Printing 28 bits of a 32 bit unsigned char in C.

[TyrantUT]

I am looking for some help with printing a only the first 28 significant bits in a 32 bit unsigned char.Here is some code that i have done so far.

Code:

void printHexOut(unsigned char *keyC, int Index[]) {
    int i;    for (i = 0; i < 4; i++) {
        if (i == 3) {
            fprintf(stderr, "%1x", (unsigned char)(keyC[i]));
        }
        else {
            fprintf(stderr, "%02x", (unsigned char)keyC[i]);
        }
            }
    fprintf(stderr,"\n");
     }

When I print this, I get what I need for the 1st 6 hex characters, or 12 bits, but the last byte will always print out a 2 digit hex character (8 bits) instead of only 1 hex character (4 bits). Anyone know how I can accomplish this? Thank you in advance.

[Hodor]

I'd probably use bitwise masks and print out each hex digit using my own code; not using printf() at all

e.g. have something like

const char *hdigits = "0123456789ABCDEF";

and look up and print each digit (e.g. putchar(hdigits[idx]) in a loop where the masking (and shifting) is used to calculate idx)

[TyrantUT]

Im not sure what you mean by that. I need to print to stderr anyway, so putchar() won't work for me. Is there a way to grab the 1st 4 bits of keyC[i] and determine the hex character? I would like to stay away from grabbing the hex printout and then treating each character separate, then only printing the 1st one. Seems un necessary.

[Hodor]

I didn't see stderr (my mistake). fputc() is the function you need when you want to specify the stream (include <stdio.h>)

Code:

int fputc(int c, FILE *stream);

As for "grabbing" the lower four bits (and for that matter, the upper 4) of an unsigned char (which is at least 8 bits; the actual number of bits is specified by the macro CHAR_BITS which is defined in limits.h... on all current x86 architecture that I'm aware of it's 8 bits) you would have to use the bitwise-and operator (&) and the bitwise-shift-right operator (>>)

E.g.

Code:

unsigned char n, lower_bits, upper_bits;
lower_bits = n & 0xf;
upper_bits = (n >> 4) & 0xf;
assert(lower_bits <= 0xf);
assert(uppers_bits <= 0xf);

You would use the value of lower_bits, or upper_bits (whichever is appropriate), as the index into the digit string/array I suggested earlier. Also, I wouldn't normally write the code as I have above but I think it's a better way for an example.

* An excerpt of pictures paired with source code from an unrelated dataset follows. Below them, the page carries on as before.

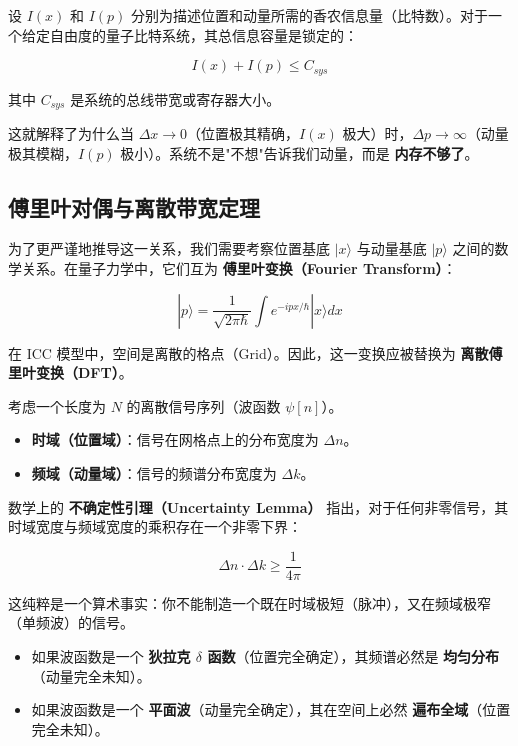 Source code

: \begin{definition}[互补变量的信息量守恒]
设 $I(x)$ 和 $I(p)$ 分别为描述位置和动量所需的香农信息量（比特数）。对于一个给定自由度的量子比特系统，其总信息容量是锁定的：

\begin{equation}
I(x) + I(p) \le C_{sys}
\end{equation}

其中 $C_{sys}$ 是系统的总线带宽或寄存器大小。
\end{definition}

这就解释了为什么当 $\Delta x \to 0$（位置极其精确，$I(x)$ 极大）时，$\Delta p \to \infty$（动量极其模糊，$I(p)$ 极小）。系统不是"不想"告诉我们动量，而是 \textbf{内存不够了}。

\subsection{傅里叶对偶与离散带宽定理}

为了更严谨地推导这一关系，我们需要考察位置基底 $|x\rangle$ 与动量基底 $|p\rangle$ 之间的数学关系。在量子力学中，它们互为 \textbf{傅里叶变换（Fourier Transform）}：

\begin{equation}
|p\rangle = \frac{1}{\sqrt{2\pi\hbar}} \int e^{-ipx/\hbar} |x\rangle dx
\end{equation}

在 ICC 模型中，空间是离散的格点（Grid）。因此，这一变换应被替换为 \textbf{离散傅里叶变换（DFT）}。

考虑一个长度为 $N$ 的离散信号序列（波函数 $\psi[n]$）。

\begin{itemize}
\item \textbf{时域（位置域）}：信号在网格点上的分布宽度为 $\Delta n$。

\item \textbf{频域（动量域）}：信号的频谱分布宽度为 $\Delta k$。
\end{itemize}

数学上的 \textbf{不确定性引理（Uncertainty Lemma）} 指出，对于任何非零信号，其时域宽度与频域宽度的乘积存在一个非零下界：

\begin{equation}
\Delta n \cdot \Delta k \ge \frac{1}{4\pi}
\end{equation}

这纯粹是一个算术事实：你不能制造一个既在时域极短（脉冲），又在频域极窄（单频波）的信号。

\begin{itemize}
\item 如果波函数是一个 \textbf{狄拉克 $\delta$ 函数}（位置完全确定），其频谱必然是 \textbf{均匀分布}（动量完全未知）。

\item 如果波函数是一个 \textbf{平面波}（动量完全确定），其在空间上必然 \textbf{遍布全域}（位置完全未知）。
\end{itemize}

Is this for an assignment or a personal project?


Edit: There are many reasons for avoiding printf() when you don't need it (e.g. it's a large function and if space is a premium -- maybe on an embedded device -- then not having printf() included dramatically decreases the size of the object code). Others, and you, may disagree with me but I normally only use if it makes sense. For printing individual characters it doesn't make sense, to me. BUT I concede that outputting using the modifier %x is convenient... if you can get it to work how you want it to and in this case I'm not sure you can

[TyrantUT]

Not sure why I would do that when I have already iterated through each byte and am only having an issue printing the last byte. This is exactly what I was looking for. Its a personal project.

Code:

void printHexOut(unsigned char *keyC, int Index[]) {
    int i;    for (i = 0; i < 4; i++) {
        if (i == 3) {
            fprintf(stderr, "%1x", (unsigned char) (((keyC[i]) >> 4) & 0xf));
        }
        else {
            fprintf(stderr, "%02x", (unsigned char) keyC[i]);
        }
            }
    fprintf(stderr,"\n");
     }

[Hodor]

Yes, but I don't think the %x modifier can print a single hex-digit rather than 2. If I'm wrong someone will correct me, but code -- or a function called print_hexdigit() -- would be very easy to write and take about 30 seconds. I suspect that this is what you will have to do but I'm happy to be proved wrong.

Edit:

I can write the code for you, but it's not really the best way to learn. I'm sure I've given you enough information to proceed though.

[TyrantUT]

With this modification, I was able to get it to print out

Code:

 9802caf2e0eff9

instead of

Code:

 9802caf02e0eff90

[Hodor]

With this modification, I was able to get it to print out

Oh ok. So the problem is solved using just the shift and mask? If so, cool (I guess you can tell that I don't use printf() for stuff like this very often hehe)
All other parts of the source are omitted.